*YOUR ASSIGNMENT*. Retype every record below exactly as it is written.

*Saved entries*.
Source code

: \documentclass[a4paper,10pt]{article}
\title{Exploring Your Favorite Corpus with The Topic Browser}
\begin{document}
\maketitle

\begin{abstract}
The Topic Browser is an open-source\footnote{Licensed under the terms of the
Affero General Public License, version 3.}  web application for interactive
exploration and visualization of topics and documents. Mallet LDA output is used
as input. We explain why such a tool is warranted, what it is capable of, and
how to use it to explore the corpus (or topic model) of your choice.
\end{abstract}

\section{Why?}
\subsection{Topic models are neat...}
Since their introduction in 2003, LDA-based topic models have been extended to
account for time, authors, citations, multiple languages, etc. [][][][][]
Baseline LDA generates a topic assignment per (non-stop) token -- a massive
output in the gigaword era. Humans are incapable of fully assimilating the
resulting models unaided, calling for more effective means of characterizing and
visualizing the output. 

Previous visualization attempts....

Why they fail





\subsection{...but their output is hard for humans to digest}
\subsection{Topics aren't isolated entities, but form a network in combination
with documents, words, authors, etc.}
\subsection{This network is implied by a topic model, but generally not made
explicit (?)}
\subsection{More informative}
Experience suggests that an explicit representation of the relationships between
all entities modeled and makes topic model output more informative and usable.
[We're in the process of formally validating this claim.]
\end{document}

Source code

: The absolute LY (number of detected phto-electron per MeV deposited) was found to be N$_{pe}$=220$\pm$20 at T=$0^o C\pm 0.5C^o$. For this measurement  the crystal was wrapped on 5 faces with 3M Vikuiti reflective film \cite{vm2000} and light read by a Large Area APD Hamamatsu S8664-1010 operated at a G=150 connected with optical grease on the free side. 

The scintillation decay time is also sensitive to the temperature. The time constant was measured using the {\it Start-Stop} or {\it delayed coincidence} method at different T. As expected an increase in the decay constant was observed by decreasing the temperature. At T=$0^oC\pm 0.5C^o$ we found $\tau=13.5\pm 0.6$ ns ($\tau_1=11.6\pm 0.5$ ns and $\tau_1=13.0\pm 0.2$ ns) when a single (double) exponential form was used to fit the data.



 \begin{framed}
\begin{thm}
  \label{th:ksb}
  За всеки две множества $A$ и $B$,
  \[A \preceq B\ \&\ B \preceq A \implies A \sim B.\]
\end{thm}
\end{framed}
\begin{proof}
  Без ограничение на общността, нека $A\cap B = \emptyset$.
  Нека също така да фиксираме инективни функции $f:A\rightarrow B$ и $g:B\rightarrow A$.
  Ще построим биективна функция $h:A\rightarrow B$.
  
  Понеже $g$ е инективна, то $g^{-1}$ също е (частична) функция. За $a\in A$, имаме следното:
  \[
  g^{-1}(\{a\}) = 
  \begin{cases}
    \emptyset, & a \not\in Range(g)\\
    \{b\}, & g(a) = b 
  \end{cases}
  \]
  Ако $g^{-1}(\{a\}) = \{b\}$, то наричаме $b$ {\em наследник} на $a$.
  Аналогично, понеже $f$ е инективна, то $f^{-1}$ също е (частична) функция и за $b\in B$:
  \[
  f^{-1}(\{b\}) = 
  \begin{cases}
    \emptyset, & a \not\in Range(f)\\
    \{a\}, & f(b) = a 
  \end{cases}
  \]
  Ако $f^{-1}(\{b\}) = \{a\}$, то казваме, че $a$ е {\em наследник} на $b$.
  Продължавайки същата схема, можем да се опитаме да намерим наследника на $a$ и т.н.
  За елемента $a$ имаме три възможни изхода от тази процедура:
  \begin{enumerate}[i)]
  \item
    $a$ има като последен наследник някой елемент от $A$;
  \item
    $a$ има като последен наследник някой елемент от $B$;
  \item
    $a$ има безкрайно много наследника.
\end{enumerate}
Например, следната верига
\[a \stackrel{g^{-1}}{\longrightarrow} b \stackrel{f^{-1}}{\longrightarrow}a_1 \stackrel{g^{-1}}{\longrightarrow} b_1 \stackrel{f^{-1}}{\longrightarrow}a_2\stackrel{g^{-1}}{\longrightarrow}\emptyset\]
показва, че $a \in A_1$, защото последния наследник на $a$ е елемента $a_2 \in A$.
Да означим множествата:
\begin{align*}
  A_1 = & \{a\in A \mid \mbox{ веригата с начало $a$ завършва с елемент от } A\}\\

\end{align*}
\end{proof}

*TASK RESULT*.
Source code

: \documentclass[a4paper,10pt]{article}
\title{Exploring Your Favorite Corpus with The Topic Browser}
\begin{document}
\maketitle

\begin{abstract}
The Topic Browser is an open-source\footnote{Licensed under the terms of the
Affero General Public License, version 3.}  web application for interactive
exploration and visualization of topics and documents. Mallet LDA output is used
as input. We explain why such a tool is warranted, what it is capable of, and
how to use it to explore the corpus (or topic model) of your choice.
\end{abstract}

\section{Why?}
\subsection{Topic models are neat...}
Since their introduction in 2003, LDA-based topic models have been extended to
account for time, authors, citations, multiple languages, etc. [][][][][]
Baseline LDA generates a topic assignment per (non-stop) token -- a massive
output in the gigaword era. Humans are incapable of fully assimilating the
resulting models unaided, calling for more effective means of characterizing and
visualizing the output. 

Previous visualization attempts....

Why they fail





\subsection{...but their output is hard for humans to digest}
\subsection{Topics aren't isolated entities, but form a network in combination
with documents, words, authors, etc.}
\subsection{This network is implied by a topic model, but generally not made
explicit (?)}
\subsection{More informative}
Experience suggests that an explicit representation of the relationships between
all entities modeled and makes topic model output more informative and usable.
[We're in the process of formally validating this claim.]
\end{document}

Source code

: The absolute LY (number of detected phto-electron per MeV deposited) was found to be N$_{pe}$=220$\pm$20 at T=$0^o C\pm 0.5C^o$. For this measurement  the crystal was wrapped on 5 faces with 3M Vikuiti reflective film \cite{vm2000} and light read by a Large Area APD Hamamatsu S8664-1010 operated at a G=150 connected with optical grease on the free side. 

The scintillation decay time is also sensitive to the temperature. The time constant was measured using the {\it Start-Stop} or {\it delayed coincidence} method at different T. As expected an increase in the decay constant was observed by decreasing the temperature. At T=$0^oC\pm 0.5C^o$ we found $\tau=13.5\pm 0.6$ ns ($\tau_1=11.6\pm 0.5$ ns and $\tau_1=13.0\pm 0.2$ ns) when a single (double) exponential form was used to fit the data.



 \begin{framed}
\begin{thm}
  \label{th:ksb}
  За всеки две множества $A$ и $B$,
  \[A \preceq B\ \&\ B \preceq A \implies A \sim B.\]
\end{thm}
\end{framed}
\begin{proof}
  Без ограничение на общността, нека $A\cap B = \emptyset$.
  Нека също така да фиксираме инективни функции $f:A\rightarrow B$ и $g:B\rightarrow A$.
  Ще построим биективна функция $h:A\rightarrow B$.
  
  Понеже $g$ е инективна, то $g^{-1}$ също е (частична) функция. За $a\in A$, имаме следното:
  \[
  g^{-1}(\{a\}) = 
  \begin{cases}
    \emptyset, & a \not\in Range(g)\\
    \{b\}, & g(a) = b 
  \end{cases}
  \]
  Ако $g^{-1}(\{a\}) = \{b\}$, то наричаме $b$ {\em наследник} на $a$.
  Аналогично, понеже $f$ е инективна, то $f^{-1}$ също е (частична) функция и за $b\in B$:
  \[
  f^{-1}(\{b\}) = 
  \begin{cases}
    \emptyset, & a \not\in Range(f)\\
    \{a\}, & f(b) = a 
  \end{cases}
  \]
  Ако $f^{-1}(\{b\}) = \{a\}$, то казваме, че $a$ е {\em наследник} на $b$.
  Продължавайки същата схема, можем да се опитаме да намерим наследника на $a$ и т.н.
  За елемента $a$ имаме три възможни изхода от тази процедура:
  \begin{enumerate}[i)]
  \item
    $a$ има като последен наследник някой елемент от $A$;
  \item
    $a$ има като последен наследник някой елемент от $B$;
  \item
    $a$ има безкрайно много наследника.
\end{enumerate}
Например, следната верига
\[a \stackrel{g^{-1}}{\longrightarrow} b \stackrel{f^{-1}}{\longrightarrow}a_1 \stackrel{g^{-1}}{\longrightarrow} b_1 \stackrel{f^{-1}}{\longrightarrow}a_2\stackrel{g^{-1}}{\longrightarrow}\emptyset\]
показва, че $a \in A_1$, защото последния наследник на $a$ е елемента $a_2 \in A$.
Да означим множествата:
\begin{align*}
  A_1 = & \{a\in A \mid \mbox{ веригата с начало $a$ завършва с елемент от } A\}\\

\end{align*}
\end{proof}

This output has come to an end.